__DESCRIPTION OF THE TASK__: Every line below that holds the word "sequence" must be listed.

(Data records)
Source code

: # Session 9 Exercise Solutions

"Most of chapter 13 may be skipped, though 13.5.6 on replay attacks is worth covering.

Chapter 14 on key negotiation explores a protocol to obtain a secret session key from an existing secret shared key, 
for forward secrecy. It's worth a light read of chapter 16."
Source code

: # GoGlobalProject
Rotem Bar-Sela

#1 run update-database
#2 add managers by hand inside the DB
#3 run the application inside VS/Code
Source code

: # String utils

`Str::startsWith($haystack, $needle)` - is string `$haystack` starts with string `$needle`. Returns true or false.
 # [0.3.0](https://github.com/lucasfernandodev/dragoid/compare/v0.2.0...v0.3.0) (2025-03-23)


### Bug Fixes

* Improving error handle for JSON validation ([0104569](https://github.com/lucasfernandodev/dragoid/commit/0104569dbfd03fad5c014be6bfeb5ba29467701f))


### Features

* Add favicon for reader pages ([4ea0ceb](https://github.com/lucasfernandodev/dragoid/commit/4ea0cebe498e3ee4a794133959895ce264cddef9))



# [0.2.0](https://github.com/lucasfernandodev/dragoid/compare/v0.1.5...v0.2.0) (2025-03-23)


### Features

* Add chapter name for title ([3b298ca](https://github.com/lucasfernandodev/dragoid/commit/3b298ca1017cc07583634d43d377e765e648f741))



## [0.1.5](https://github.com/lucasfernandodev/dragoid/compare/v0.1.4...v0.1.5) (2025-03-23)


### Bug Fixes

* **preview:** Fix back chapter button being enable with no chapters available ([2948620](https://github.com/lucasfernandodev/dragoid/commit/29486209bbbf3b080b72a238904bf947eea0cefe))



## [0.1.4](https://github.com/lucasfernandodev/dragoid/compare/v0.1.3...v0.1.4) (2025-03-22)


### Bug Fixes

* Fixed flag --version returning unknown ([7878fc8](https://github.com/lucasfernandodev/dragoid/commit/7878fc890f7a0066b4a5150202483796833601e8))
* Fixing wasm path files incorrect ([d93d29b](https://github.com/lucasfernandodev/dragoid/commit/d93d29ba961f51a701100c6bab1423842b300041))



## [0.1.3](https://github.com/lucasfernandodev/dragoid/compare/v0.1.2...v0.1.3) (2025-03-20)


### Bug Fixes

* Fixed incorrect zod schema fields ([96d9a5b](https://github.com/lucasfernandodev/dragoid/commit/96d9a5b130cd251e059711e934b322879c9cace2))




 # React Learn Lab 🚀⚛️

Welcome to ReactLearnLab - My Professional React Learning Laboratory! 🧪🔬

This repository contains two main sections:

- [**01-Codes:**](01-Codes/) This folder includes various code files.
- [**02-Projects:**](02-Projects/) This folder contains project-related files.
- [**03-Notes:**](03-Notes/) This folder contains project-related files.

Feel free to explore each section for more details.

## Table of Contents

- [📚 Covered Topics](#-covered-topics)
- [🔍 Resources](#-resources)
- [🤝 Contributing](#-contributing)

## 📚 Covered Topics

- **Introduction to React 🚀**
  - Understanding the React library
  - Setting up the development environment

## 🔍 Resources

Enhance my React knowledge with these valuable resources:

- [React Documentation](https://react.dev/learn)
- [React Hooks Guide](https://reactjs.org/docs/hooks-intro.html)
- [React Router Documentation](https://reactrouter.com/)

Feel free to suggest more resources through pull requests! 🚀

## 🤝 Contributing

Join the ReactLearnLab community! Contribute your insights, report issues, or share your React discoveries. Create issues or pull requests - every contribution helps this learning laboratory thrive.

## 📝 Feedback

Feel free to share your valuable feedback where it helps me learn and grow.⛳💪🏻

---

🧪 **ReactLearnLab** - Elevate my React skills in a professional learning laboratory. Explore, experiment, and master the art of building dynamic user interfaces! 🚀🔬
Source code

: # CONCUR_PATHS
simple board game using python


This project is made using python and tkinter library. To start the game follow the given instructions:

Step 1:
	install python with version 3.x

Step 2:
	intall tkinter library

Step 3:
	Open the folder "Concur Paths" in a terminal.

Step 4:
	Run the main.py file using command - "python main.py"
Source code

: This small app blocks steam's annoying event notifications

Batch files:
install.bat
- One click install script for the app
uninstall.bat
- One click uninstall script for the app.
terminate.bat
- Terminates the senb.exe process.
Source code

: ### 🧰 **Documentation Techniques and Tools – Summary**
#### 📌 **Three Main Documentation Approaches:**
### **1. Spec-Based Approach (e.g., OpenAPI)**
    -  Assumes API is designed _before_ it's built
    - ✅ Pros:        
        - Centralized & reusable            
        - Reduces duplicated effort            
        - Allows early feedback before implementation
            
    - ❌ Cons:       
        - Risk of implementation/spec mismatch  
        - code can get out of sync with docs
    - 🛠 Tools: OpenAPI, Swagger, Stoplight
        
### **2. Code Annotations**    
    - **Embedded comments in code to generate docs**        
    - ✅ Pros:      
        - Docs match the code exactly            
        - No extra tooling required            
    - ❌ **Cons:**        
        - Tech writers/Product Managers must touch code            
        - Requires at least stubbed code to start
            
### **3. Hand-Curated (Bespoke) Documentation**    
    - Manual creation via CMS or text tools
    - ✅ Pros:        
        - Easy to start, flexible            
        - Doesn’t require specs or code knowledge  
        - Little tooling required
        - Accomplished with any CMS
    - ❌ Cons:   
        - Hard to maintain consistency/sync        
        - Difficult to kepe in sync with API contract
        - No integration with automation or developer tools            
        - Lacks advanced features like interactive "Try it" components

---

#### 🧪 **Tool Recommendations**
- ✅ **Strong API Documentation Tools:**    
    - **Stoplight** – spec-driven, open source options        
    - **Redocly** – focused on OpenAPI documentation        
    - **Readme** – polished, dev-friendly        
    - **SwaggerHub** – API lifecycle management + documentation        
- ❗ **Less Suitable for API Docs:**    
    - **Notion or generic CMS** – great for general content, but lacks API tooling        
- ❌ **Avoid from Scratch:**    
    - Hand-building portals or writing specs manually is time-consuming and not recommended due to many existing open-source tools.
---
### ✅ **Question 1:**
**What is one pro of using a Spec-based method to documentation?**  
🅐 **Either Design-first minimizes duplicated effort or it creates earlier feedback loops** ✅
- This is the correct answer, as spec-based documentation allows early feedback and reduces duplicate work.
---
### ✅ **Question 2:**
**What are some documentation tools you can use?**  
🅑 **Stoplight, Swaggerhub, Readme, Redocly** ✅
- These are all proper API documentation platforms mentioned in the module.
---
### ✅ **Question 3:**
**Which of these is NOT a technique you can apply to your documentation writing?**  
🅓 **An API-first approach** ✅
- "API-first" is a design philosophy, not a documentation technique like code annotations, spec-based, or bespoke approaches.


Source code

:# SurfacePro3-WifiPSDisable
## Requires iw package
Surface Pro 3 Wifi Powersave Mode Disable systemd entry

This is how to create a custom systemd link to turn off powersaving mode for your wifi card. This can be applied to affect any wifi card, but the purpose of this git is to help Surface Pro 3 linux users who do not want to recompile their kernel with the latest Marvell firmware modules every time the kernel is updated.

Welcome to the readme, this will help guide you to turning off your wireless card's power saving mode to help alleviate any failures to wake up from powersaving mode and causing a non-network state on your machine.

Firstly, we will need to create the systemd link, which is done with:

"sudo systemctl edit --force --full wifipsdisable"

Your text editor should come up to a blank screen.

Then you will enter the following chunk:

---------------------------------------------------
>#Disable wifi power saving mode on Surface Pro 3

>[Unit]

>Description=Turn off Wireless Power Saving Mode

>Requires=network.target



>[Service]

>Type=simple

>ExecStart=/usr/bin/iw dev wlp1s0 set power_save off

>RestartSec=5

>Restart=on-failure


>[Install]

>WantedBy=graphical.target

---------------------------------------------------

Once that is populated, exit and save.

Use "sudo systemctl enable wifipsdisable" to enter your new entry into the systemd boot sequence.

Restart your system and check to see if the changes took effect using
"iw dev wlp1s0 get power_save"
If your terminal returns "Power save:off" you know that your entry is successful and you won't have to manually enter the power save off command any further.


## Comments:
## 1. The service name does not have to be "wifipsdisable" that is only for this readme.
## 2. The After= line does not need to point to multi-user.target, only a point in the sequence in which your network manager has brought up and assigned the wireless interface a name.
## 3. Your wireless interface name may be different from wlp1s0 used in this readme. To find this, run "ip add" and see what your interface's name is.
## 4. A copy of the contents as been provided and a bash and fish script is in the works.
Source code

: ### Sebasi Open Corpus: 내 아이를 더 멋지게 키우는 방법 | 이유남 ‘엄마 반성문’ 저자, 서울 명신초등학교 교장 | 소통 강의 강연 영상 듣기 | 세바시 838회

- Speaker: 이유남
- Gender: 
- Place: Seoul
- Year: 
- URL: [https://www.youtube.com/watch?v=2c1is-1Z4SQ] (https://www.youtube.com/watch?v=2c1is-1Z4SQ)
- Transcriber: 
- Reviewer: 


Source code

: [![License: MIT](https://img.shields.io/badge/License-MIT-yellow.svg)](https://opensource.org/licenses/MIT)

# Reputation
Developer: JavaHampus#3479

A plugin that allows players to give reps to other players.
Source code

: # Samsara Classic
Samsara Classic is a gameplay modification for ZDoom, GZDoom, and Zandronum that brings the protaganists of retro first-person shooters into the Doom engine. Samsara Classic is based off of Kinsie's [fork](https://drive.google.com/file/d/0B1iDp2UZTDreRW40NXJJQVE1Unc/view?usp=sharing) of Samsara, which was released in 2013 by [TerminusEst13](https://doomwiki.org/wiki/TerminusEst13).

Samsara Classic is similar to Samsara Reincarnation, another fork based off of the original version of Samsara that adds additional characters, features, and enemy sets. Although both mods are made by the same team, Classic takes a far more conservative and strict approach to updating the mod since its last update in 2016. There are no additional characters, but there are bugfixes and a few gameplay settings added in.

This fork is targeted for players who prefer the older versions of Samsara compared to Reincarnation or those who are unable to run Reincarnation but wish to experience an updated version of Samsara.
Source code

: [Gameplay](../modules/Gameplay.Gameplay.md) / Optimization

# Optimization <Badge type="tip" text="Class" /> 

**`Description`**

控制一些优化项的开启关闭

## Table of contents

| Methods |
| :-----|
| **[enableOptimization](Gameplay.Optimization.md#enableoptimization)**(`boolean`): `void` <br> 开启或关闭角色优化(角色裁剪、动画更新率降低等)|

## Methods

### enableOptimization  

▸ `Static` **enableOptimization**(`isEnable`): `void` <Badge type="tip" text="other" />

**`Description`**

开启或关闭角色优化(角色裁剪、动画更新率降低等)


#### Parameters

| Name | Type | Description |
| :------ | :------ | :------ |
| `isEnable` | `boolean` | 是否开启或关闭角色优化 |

__ANSWER TO THIS EXERCISE__:
Use "sudo systemctl enable wifipsdisable" to enter your new entry into the systemd boot sequence.
## 2. The After= line does not need to point to multi-user.target, only a point in the sequence in which your network manager has brought up and assigned the wireless interface a name.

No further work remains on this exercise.